[Exercise directions] Give the number of lines in the data below that contain "zdjecia", with no other words.
___ Available data ___
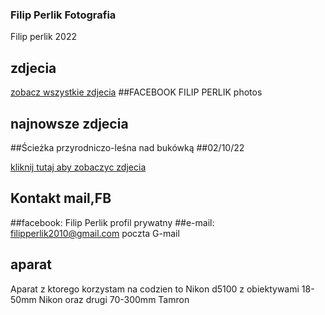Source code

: ### Filip Perlik Fotografia

Filip perlik 2022

## zdjecia

[zobacz wszystkie zdjecia](https://www.facebook.com/filip.perlik.9)
##FACEBOOK FILIP PERLIK photos

## najnowsze zdjecia 
##Ścieżka przyrodniczo-leśna nad bukówką
##02/10/22

[kliknij tutaj aby zobaczyc zdjecia](https://scontent-frt3-1.xx.fbcdn.net/v/t39.30808-6/310125800_635651197963833_8148271965718354733_n.jpg?_nc_cat=107&ccb=1-7&_nc_sid=730e14&_nc_ohc=EzCDrpFdZmkAX8UZ0t7&_nc_ht=scontent-frt3-1.xx&oh=00_AT-TpQ6UGgsDD3ObfV7t0cfsZAZPNoIdrb13_zhAwpac9A&oe=633E14F1) 

## Kontakt mail,FB

##facebook: Filip Perlik
profil prywatny
##e-mail: filipperlik2010@gmail.com
poczta G-mail

## aparat

Aparat z ktorego korzystam na codzien to Nikon d5100
z obiektywami 18-50mm Nikon
oraz drugi 70-300mm Tamron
___
[Exercise response] 4